_How to complete this task_
Write the data out again exactly and in full.

(Plain-text document sources)
────────────────

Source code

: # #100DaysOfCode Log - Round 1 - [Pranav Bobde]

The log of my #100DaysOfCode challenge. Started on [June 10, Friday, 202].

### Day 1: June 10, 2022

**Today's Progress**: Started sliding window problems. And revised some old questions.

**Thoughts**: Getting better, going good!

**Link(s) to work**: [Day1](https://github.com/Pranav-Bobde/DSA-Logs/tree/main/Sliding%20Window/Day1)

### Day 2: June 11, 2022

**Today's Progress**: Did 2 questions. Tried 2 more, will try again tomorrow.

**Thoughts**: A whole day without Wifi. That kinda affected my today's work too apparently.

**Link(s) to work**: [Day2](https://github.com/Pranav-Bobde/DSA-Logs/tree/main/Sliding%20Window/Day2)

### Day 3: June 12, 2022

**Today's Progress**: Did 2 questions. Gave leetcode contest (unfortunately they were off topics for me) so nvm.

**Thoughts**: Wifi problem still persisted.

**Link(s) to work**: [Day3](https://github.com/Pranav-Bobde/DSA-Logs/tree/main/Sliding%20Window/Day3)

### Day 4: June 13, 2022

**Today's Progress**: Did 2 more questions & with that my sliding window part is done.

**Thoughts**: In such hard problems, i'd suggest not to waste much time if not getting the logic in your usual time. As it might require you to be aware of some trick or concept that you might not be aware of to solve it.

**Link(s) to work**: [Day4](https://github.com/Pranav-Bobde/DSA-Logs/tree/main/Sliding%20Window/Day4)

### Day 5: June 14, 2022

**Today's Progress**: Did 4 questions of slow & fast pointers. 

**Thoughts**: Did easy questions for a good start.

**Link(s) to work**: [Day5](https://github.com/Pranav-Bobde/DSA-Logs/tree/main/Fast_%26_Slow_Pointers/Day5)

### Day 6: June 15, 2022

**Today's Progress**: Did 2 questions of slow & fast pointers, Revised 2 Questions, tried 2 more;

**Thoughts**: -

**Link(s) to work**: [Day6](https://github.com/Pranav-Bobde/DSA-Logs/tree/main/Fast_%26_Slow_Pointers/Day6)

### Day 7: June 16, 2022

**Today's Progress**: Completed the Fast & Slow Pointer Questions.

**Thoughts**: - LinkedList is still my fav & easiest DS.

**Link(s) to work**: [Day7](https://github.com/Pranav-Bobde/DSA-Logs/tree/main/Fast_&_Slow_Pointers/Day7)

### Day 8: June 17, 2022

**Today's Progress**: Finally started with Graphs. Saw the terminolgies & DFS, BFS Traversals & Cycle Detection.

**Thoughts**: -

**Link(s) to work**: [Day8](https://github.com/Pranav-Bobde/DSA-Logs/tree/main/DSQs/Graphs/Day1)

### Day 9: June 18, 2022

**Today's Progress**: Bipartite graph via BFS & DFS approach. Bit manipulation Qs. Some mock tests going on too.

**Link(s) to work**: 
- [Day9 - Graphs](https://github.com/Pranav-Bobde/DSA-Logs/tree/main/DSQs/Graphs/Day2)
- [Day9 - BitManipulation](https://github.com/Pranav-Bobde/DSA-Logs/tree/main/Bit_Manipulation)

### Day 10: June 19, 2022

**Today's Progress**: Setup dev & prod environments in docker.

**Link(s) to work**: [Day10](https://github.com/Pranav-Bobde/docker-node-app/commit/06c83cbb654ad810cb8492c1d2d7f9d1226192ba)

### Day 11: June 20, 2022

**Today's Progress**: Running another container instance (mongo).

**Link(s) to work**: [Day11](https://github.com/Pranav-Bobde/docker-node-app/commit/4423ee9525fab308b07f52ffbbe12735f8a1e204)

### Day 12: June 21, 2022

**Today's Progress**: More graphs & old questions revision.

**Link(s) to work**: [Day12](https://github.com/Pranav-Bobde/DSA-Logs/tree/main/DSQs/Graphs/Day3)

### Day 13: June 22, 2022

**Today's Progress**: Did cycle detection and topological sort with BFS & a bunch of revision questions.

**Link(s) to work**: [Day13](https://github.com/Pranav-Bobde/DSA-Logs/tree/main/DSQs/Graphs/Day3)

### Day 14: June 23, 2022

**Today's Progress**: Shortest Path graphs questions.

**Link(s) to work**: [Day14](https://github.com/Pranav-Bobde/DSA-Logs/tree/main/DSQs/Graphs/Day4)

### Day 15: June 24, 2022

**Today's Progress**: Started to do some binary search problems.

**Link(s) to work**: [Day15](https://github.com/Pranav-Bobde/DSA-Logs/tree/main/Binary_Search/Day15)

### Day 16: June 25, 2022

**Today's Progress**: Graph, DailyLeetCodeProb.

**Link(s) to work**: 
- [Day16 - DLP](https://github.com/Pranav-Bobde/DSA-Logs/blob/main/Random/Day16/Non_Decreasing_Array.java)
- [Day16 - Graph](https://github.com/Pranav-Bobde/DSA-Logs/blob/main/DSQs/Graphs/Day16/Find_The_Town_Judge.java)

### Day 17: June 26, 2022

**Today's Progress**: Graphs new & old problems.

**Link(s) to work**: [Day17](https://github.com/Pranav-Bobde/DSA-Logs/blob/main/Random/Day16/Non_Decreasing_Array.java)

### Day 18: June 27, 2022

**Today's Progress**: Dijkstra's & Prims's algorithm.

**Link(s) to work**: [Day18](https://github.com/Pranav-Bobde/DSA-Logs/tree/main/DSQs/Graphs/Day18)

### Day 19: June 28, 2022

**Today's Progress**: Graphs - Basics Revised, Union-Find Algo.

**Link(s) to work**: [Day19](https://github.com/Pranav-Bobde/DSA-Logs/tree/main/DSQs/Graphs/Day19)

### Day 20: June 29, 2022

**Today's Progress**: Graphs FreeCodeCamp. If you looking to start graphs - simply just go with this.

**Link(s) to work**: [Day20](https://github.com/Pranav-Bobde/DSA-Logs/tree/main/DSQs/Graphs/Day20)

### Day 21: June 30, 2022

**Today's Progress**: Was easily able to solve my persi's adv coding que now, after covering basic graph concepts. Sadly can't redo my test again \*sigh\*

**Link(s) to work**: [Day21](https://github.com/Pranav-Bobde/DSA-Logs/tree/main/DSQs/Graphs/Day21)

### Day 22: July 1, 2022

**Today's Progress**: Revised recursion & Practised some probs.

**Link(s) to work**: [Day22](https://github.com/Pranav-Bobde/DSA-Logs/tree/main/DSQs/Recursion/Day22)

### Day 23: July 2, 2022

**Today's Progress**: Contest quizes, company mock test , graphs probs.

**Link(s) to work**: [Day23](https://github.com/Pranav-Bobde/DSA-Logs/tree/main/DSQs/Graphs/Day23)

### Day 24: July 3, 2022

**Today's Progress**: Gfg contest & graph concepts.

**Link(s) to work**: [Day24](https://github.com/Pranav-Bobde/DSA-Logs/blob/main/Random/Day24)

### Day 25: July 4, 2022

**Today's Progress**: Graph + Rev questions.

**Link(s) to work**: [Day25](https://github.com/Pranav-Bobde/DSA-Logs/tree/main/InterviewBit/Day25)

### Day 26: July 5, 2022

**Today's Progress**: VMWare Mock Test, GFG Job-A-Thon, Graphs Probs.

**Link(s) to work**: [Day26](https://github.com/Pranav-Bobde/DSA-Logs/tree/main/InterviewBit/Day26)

────────────────

_Task response_
Source code

: # #100DaysOfCode Log - Round 1 - [Pranav Bobde]

The log of my #100DaysOfCode challenge. Started on [June 10, Friday, 202].

### Day 1: June 10, 2022

**Today's Progress**: Started sliding window problems. And revised some old questions.

**Thoughts**: Getting better, going good!

**Link(s) to work**: [Day1](https://github.com/Pranav-Bobde/DSA-Logs/tree/main/Sliding%20Window/Day1)

### Day 2: June 11, 2022

**Today's Progress**: Did 2 questions. Tried 2 more, will try again tomorrow.

**Thoughts**: A whole day without Wifi. That kinda affected my today's work too apparently.

**Link(s) to work**: [Day2](https://github.com/Pranav-Bobde/DSA-Logs/tree/main/Sliding%20Window/Day2)

### Day 3: June 12, 2022

**Today's Progress**: Did 2 questions. Gave leetcode contest (unfortunately they were off topics for me) so nvm.

**Thoughts**: Wifi problem still persisted.

**Link(s) to work**: [Day3](https://github.com/Pranav-Bobde/DSA-Logs/tree/main/Sliding%20Window/Day3)

### Day 4: June 13, 2022

**Today's Progress**: Did 2 more questions & with that my sliding window part is done.

**Thoughts**: In such hard problems, i'd suggest not to waste much time if not getting the logic in your usual time. As it might require you to be aware of some trick or concept that you might not be aware of to solve it.

**Link(s) to work**: [Day4](https://github.com/Pranav-Bobde/DSA-Logs/tree/main/Sliding%20Window/Day4)

### Day 5: June 14, 2022

**Today's Progress**: Did 4 questions of slow & fast pointers. 

**Thoughts**: Did easy questions for a good start.

**Link(s) to work**: [Day5](https://github.com/Pranav-Bobde/DSA-Logs/tree/main/Fast_%26_Slow_Pointers/Day5)

### Day 6: June 15, 2022

**Today's Progress**: Did 2 questions of slow & fast pointers, Revised 2 Questions, tried 2 more;

**Thoughts**: -

**Link(s) to work**: [Day6](https://github.com/Pranav-Bobde/DSA-Logs/tree/main/Fast_%26_Slow_Pointers/Day6)

### Day 7: June 16, 2022

**Today's Progress**: Completed the Fast & Slow Pointer Questions.

**Thoughts**: - LinkedList is still my fav & easiest DS.

**Link(s) to work**: [Day7](https://github.com/Pranav-Bobde/DSA-Logs/tree/main/Fast_&_Slow_Pointers/Day7)

### Day 8: June 17, 2022

**Today's Progress**: Finally started with Graphs. Saw the terminolgies & DFS, BFS Traversals & Cycle Detection.

**Thoughts**: -

**Link(s) to work**: [Day8](https://github.com/Pranav-Bobde/DSA-Logs/tree/main/DSQs/Graphs/Day1)

### Day 9: June 18, 2022

**Today's Progress**: Bipartite graph via BFS & DFS approach. Bit manipulation Qs. Some mock tests going on too.

**Link(s) to work**: 
- [Day9 - Graphs](https://github.com/Pranav-Bobde/DSA-Logs/tree/main/DSQs/Graphs/Day2)
- [Day9 - BitManipulation](https://github.com/Pranav-Bobde/DSA-Logs/tree/main/Bit_Manipulation)

### Day 10: June 19, 2022

**Today's Progress**: Setup dev & prod environments in docker.

**Link(s) to work**: [Day10](https://github.com/Pranav-Bobde/docker-node-app/commit/06c83cbb654ad810cb8492c1d2d7f9d1226192ba)

### Day 11: June 20, 2022

**Today's Progress**: Running another container instance (mongo).

**Link(s) to work**: [Day11](https://github.com/Pranav-Bobde/docker-node-app/commit/4423ee9525fab308b07f52ffbbe12735f8a1e204)

### Day 12: June 21, 2022

**Today's Progress**: More graphs & old questions revision.

**Link(s) to work**: [Day12](https://github.com/Pranav-Bobde/DSA-Logs/tree/main/DSQs/Graphs/Day3)

### Day 13: June 22, 2022

**Today's Progress**: Did cycle detection and topological sort with BFS & a bunch of revision questions.

**Link(s) to work**: [Day13](https://github.com/Pranav-Bobde/DSA-Logs/tree/main/DSQs/Graphs/Day3)

### Day 14: June 23, 2022

**Today's Progress**: Shortest Path graphs questions.

**Link(s) to work**: [Day14](https://github.com/Pranav-Bobde/DSA-Logs/tree/main/DSQs/Graphs/Day4)

### Day 15: June 24, 2022

**Today's Progress**: Started to do some binary search problems.

**Link(s) to work**: [Day15](https://github.com/Pranav-Bobde/DSA-Logs/tree/main/Binary_Search/Day15)

### Day 16: June 25, 2022

**Today's Progress**: Graph, DailyLeetCodeProb.

**Link(s) to work**: 
- [Day16 - DLP](https://github.com/Pranav-Bobde/DSA-Logs/blob/main/Random/Day16/Non_Decreasing_Array.java)
- [Day16 - Graph](https://github.com/Pranav-Bobde/DSA-Logs/blob/main/DSQs/Graphs/Day16/Find_The_Town_Judge.java)

### Day 17: June 26, 2022

**Today's Progress**: Graphs new & old problems.

**Link(s) to work**: [Day17](https://github.com/Pranav-Bobde/DSA-Logs/blob/main/Random/Day16/Non_Decreasing_Array.java)

### Day 18: June 27, 2022

**Today's Progress**: Dijkstra's & Prims's algorithm.

**Link(s) to work**: [Day18](https://github.com/Pranav-Bobde/DSA-Logs/tree/main/DSQs/Graphs/Day18)

### Day 19: June 28, 2022

**Today's Progress**: Graphs - Basics Revised, Union-Find Algo.

**Link(s) to work**: [Day19](https://github.com/Pranav-Bobde/DSA-Logs/tree/main/DSQs/Graphs/Day19)

### Day 20: June 29, 2022

**Today's Progress**: Graphs FreeCodeCamp. If you looking to start graphs - simply just go with this.

**Link(s) to work**: [Day20](https://github.com/Pranav-Bobde/DSA-Logs/tree/main/DSQs/Graphs/Day20)

### Day 21: June 30, 2022

**Today's Progress**: Was easily able to solve my persi's adv coding que now, after covering basic graph concepts. Sadly can't redo my test again \*sigh\*

**Link(s) to work**: [Day21](https://github.com/Pranav-Bobde/DSA-Logs/tree/main/DSQs/Graphs/Day21)

### Day 22: July 1, 2022

**Today's Progress**: Revised recursion & Practised some probs.

**Link(s) to work**: [Day22](https://github.com/Pranav-Bobde/DSA-Logs/tree/main/DSQs/Recursion/Day22)

### Day 23: July 2, 2022

**Today's Progress**: Contest quizes, company mock test , graphs probs.

**Link(s) to work**: [Day23](https://github.com/Pranav-Bobde/DSA-Logs/tree/main/DSQs/Graphs/Day23)

### Day 24: July 3, 2022

**Today's Progress**: Gfg contest & graph concepts.

**Link(s) to work**: [Day24](https://github.com/Pranav-Bobde/DSA-Logs/blob/main/Random/Day24)

### Day 25: July 4, 2022

**Today's Progress**: Graph + Rev questions.

**Link(s) to work**: [Day25](https://github.com/Pranav-Bobde/DSA-Logs/tree/main/InterviewBit/Day25)

### Day 26: July 5, 2022

**Today's Progress**: VMWare Mock Test, GFG Job-A-Thon, Graphs Probs.

**Link(s) to work**: [Day26](https://github.com/Pranav-Bobde/DSA-Logs/tree/main/InterviewBit/Day26)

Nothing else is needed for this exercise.